A telecom company, who is also a large Internet provider, needs only a little marketing campaign to convince its users and potential clients that with about $50 a month they can get the most unique offer to come around in recent times: super-high-speed Internet access, (the customer representative who called me to explain this offer and clarify any doubts said specifically 20 Mbps), home television channels with free and pay-per-view content including movies and live sports, and even a video-phone!Since Americans don't know that real fast Internet means 50Mbps or 100Mbps in countries such as Japan or Korea that actually have it, they sell out for still slow 20Mbps.What they don't tell you is that the moment you accept to do that, this is what will really happen:
IPTV And Home Television Offerings Are Telcos Best Stealth Solution To Bypass Any Net Neutrality Resistance: Wake Up Robin Good, 29 January 2007
Robin Good enumerates some gotchas in that "super-high-speed Internet access" offer.

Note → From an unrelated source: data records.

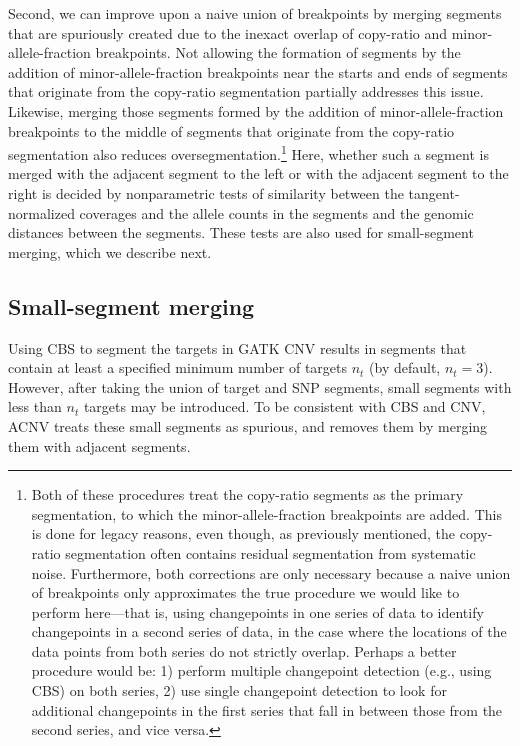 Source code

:\documentclass[nofootinbib,amssymb,amsmath]{revtex4}
\begin{document}
Second, we can improve upon a naive union of breakpoints by merging segments that are spuriously created due to the inexact overlap of copy-ratio and minor-allele-fraction breakpoints.  Not allowing the formation of segments by the addition of minor-allele-fraction breakpoints near the starts and ends of segments that originate from the copy-ratio segmentation partially addresses this issue.  Likewise, merging those segments formed by the addition of minor-allele-fraction breakpoints to the middle of segments that originate from the copy-ratio segmentation also reduces oversegmentation.\footnote{Both of these procedures treat the copy-ratio segments as the primary segmentation, to which the minor-allele-fraction breakpoints are added.  This is done for legacy reasons, even though, as previously mentioned, the copy-ratio segmentation often contains residual segmentation from systematic noise.  Furthermore, both corrections are only necessary because a naive union of breakpoints only approximates the true procedure we would like to perform here---that is, using changepoints in one series of data to identify changepoints in a second series of data, in the case where the locations of the data points from both series do not strictly overlap.  Perhaps a better procedure would be: 1) perform multiple changepoint detection (e.g., using CBS) on both series, 2) use single changepoint detection to look for additional changepoints in the first series that fall in between those from the second series, and vice versa.}  Here, whether such a segment is merged with the adjacent segment to the left or with the adjacent segment to the right is decided by nonparametric tests of similarity between the tangent-normalized coverages and the allele counts in the segments and the genomic distances between the segments.  These tests are also used for small-segment merging, which we describe next.


\subsection{Small-segment merging} \label{small-segment-merging}

Using CBS to segment the targets in GATK CNV results in segments that contain at least a specified minimum number of targets $n_t$ (by default, $n_t = 3$).  However, after taking the union of target and SNP segments, small segments with less than $n_t$ targets may be introduced.  To be consistent with CBS and CNV, ACNV treats these small segments as spurious, and removes them by merging them with adjacent segments.
\end{document}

Among the gotchas are a different version of aDSL that doesn't interoperate with anybody else's, so you can't readily switch to any other DSL provider (even if there is one where you are). Most of the new bandwidth is reserved for IPTV, resulting in slow Internet access, there's no easy way to verify what you're getting, no Mac or Linux support, but there are frequent aDSL modem resets. Plus all this without a contract, which means no obvious recourse. Oh, and all the IPTV content you get uses a proprietary DRM, so you can't copy it or redistribute it.
This is from Robin's experience with one provider, but it sounds worth checking before signing up with any telco that offers a bundle like this.